TASK DIRECTIONS: I'd like the line containing "前面的 TCP协议详解 中讲" and every line below it, to the end of the material, repeated exactly and with nothing else.

SOURCE RECORDS:
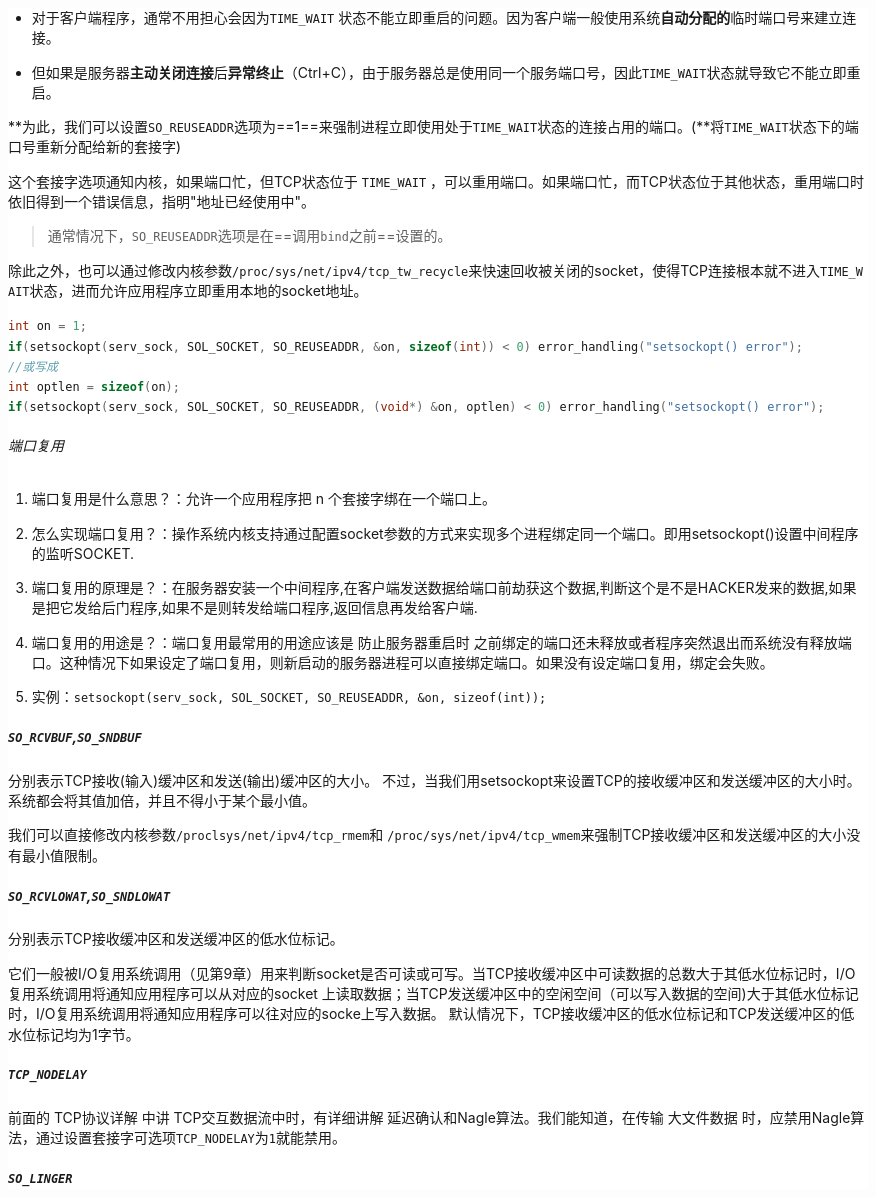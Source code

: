 - 对于客户端程序，通常不用担心会因为`TIME_WAIT` 状态不能立即重启的问题。因为客户端一般使用系统**自动分配的**临时端口号来建立连接。

- 但如果是服务器**主动关闭连接**后**异常终止**（Ctrl+C），由于服务器总是使用同一个服务端口号，因此`TIME_WAIT`状态就导致它不能立即重启。


**为此，我们可以设置`SO_REUSEADDR`选项为==1==来强制进程立即使用处于`TIME_WAIT`状态的连接占用的端口。(**将`TIME_WAIT`状态下的端口号重新分配给新的套接字)

这个套接字选项通知内核，如果端口忙，但TCP状态位于 `TIME_WAIT` ，可以重用端口。如果端口忙，而TCP状态位于其他状态，重用端口时依旧得到一个错误信息，指明"地址已经使用中"。

> 通常情况下，`SO_REUSEADDR`选项是在==调用`bind`之前==设置的。

除此之外，也可以通过修改内核参数`/proc/sys/net/ipv4/tcp_tw_recycle`来快速回收被关闭的socket，使得TCP连接根本就不进入`TIME_WAIT`状态，进而允许应用程序立即重用本地的socket地址。

```c++
int on = 1;
if(setsockopt(serv_sock, SOL_SOCKET, SO_REUSEADDR, &on, sizeof(int)) < 0) error_handling("setsockopt() error");
//或写成
int optlen = sizeof(on);
if(setsockopt(serv_sock, SOL_SOCKET, SO_REUSEADDR, (void*) &on, optlen) < 0) error_handling("setsockopt() error");
```

###### 端口复用

1. 端口复用是什么意思？：允许一个应用程序把 n 个套接字绑在一个端口上。

2. 怎么实现端口复用？：操作系统内核支持通过配置socket参数的方式来实现多个进程绑定同一个端口。即用setsockopt()设置中间程序的监听SOCKET.

3. 端口复用的原理是？：在服务器安装一个中间程序,在客户端发送数据给端口前劫获这个数据,判断这个是不是HACKER发来的数据,如果是把它发给后门程序,如果不是则转发给端口程序,返回信息再发给客户端.

4. 端口复用的用途是？：端口复用最常用的用途应该是 防止服务器重启时 之前绑定的端口还未释放或者程序突然退出而系统没有释放端口。这种情况下如果设定了端口复用，则新启动的服务器进程可以直接绑定端口。如果没有设定端口复用，绑定会失败。

5. 实例：`setsockopt(serv_sock, SOL_SOCKET, SO_REUSEADDR, &on, sizeof(int));`

##### `SO_RCVBUF`,`SO_SNDBUF` 

分别表示TCP接收(输入)缓冲区和发送(输出)缓冲区的大小。
不过，当我们用setsockopt来设置TCP的接收缓冲区和发送缓冲区的大小时。系统都会将其值加倍，并且不得小于某个最小值。

我们可以直接修改内核参数`/proclsys/net/ipv4/tcp_rmem`和 `/proc/sys/net/ipv4/tcp_wmem`来强制TCP接收缓冲区和发送缓冲区的大小没有最小值限制。

##### `SO_RCVLOWAT`,`SO_SNDLOWAT`

分别表示TCP接收缓冲区和发送缓冲区的低水位标记。

它们一般被I/O复用系统调用（见第9章）用来判断socket是否可读或可写。当TCP接收缓冲区中可读数据的总数大于其低水位标记时，I/O复用系统调用将通知应用程序可以从对应的socket 上读取数据；当TCP发送缓冲区中的空闲空间（可以写入数据的空间)大于其低水位标记时，I/O复用系统调用将通知应用程序可以往对应的socke上写入数据。
默认情况下，TCP接收缓冲区的低水位标记和TCP发送缓冲区的低水位标记均为1字节。

##### `TCP_NODELAY`

前面的 TCP协议详解 中讲 TCP交互数据流中时，有详细讲解 延迟确认和Nagle算法。我们能知道，在传输 大文件数据 时，应禁用Nagle算法，通过设置套接字可选项`TCP_NODELAY`为`1`就能禁用。

##### `SO_LINGER`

RESULT OF THIS EXERCISE:
前面的 TCP协议详解 中讲 TCP交互数据流中时，有详细讲解 延迟确认和Nagle算法。我们能知道，在传输 大文件数据 时，应禁用Nagle算法，通过设置套接字可选项`TCP_NODELAY`为`1`就能禁用。

##### `SO_LINGER`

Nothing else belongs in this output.